HSI in V-NIR and SWIR proved to be effective methods for the identification and mapping of materials (dyes and fibres) of old tapestries. However, in the case of tapestries, there are certain complexities due to light degradation and the non-planarity of the surface. This paper shows the consequences of those material particularities on the classification methods. Indeed, the external method is less efficient due to the use of “fresh” (not degraded) samples with the colour chart. The classification methods with internal reference used through ENVI-SHW, on the other hand, provide a more effective first approach to identifying the distribution of textiles used in the SWIR range (as well as indicating the vibrational features via the RGB channels). This method also allows us to map the different dyes and to identify dyes with an easily recognisable spectra in the V-NIR range. In the future, this treatment should be further developed to facilitate the differentiation of areas where the same dye is used but in different shades. Presently, the effects of degradation and/or material geometry can cause misleading classifications due to the separation of pixels that have been dyed using the same formulation.

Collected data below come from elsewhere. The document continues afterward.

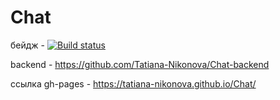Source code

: # Chat
 
бейдж -  [![Build status](https://ci.appveyor.com/api/projects/status/onvufccmw6540n4b?svg=true)](https://ci.appveyor.com/project/Tatiana-Nikonova/chat)

backend - https://github.com/Tatiana-Nikonova/Chat-backend  

ссылка gh-pages - https://tatiana-nikonova.github.io/Chat/

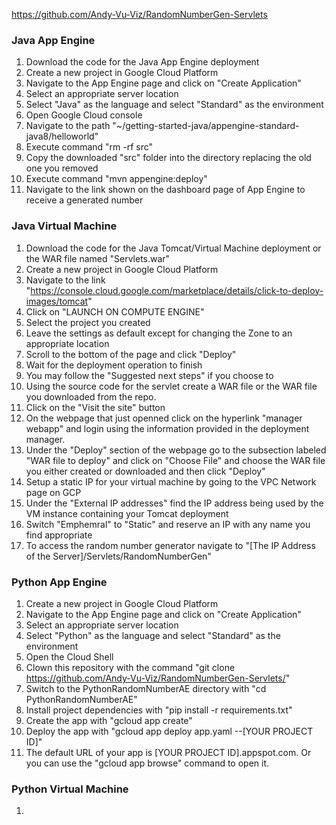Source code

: https://github.com/Andy-Vu-Viz/RandomNumberGen-Servlets
### Java App Engine
1. Download the code for the Java App Engine deployment
2. Create a new project in Google Cloud Platform
3. Navigate to the App Engine page and click on "Create Application"
4. Select an appropriate server location
5. Select "Java" as the language and select "Standard" as the environment
6. Open Google Cloud console
7. Navigate to the path "~/getting-started-java/appengine-standard-java8/helloworld"
8. Execute command "rm -rf src"
9. Copy the downloaded "src" folder into the directory replacing the old one you removed
10. Execute command "mvn appengine:deploy"
11. Navigate to the link shown on the dashboard page of App Engine to receive a generated number


### Java Virtual Machine
1. Download the code for the Java Tomcat/Virtual Machine deployment or the WAR file named "Servlets.war"
2. Create a new project in Google Cloud Platform
3. Navigate to the link "https://console.cloud.google.com/marketplace/details/click-to-deploy-images/tomcat"
4. Click on "LAUNCH ON COMPUTE ENGINE"
5. Select the project you created
6. Leave the settings as default except for changing the Zone to an appropriate location
7. Scroll to the bottom of the page and click "Deploy"
8. Wait for the deployment operation to finish
9. You may follow the "Suggested next steps" if you choose to
10. Using the source code for the servlet create a WAR file or the WAR file you downloaded from the repo.
11. Click on the "Visit the site" button
12. On the webpage that just openned click on the hyperlink "manager webapp" and login using the information provided in the deployment manager.
13. Under the "Deploy" section of the webpage go to the subsection labeled "WAR file to deploy" and click on "Choose File" and choose the WAR file you either created or downloaded and then click "Deploy"
14. Setup a static IP for your virtual machine by going to the VPC Network page on GCP
15. Under the "External IP addresses" find the IP address being used by the VM instance containing your Tomcat deployment
16. Switch "Emphemral" to "Static" and reserve an IP with any name you find appropriate
17. To access the random number generator navigate to "[The IP Address of the Server]/Servlets/RandomNumberGen"


### Python App Engine
1. Create a new project in Google Cloud Platform
2. Navigate to the App Engine page and click on "Create Application"
3. Select an appropriate server location
4. Select "Python" as the language and select "Standard" as the environment
5. Open the Cloud Shell
6. Clown this repository with the command "git clone https://github.com/Andy-Vu-Viz/RandomNumberGen-Servlets/"
7. Switch to the PythonRandomNumberAE directory with "cd PythonRandomNumberAE"
8. Install project dependencies with "pip install -r requirements.txt"
9. Create the app with "gcloud app create"
10. Deploy the app with "gcloud app deploy app.yaml --[YOUR PROJECT ID]"
11. The default URL of your app is [YOUR PROJECT ID].appspot.com. Or you can use the "gcloud app browse" command to open it.

### Python Virtual Machine
1.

Finally, the power of hyperspectral imaging and its use in two domains (V-NIR and SWIR) has enabled many observations that may indicate a real economic difference between the different manufactories. Furthermore, the results indicate that sometimes the imagery, the richness of the theme, and/or the materials may have taken precedence over technical considerations. For example, one can wonder if the use of indigo, which fades quickly when used as a silk dye, is indicative of more than a simple desire to show the luxury of the Gobelins Manufactory as compared to others. Overall, given these results, this analysis thus allows for a better understanding of the place that the Aubusson Manufactory occupied within the French economic and artistic landscape.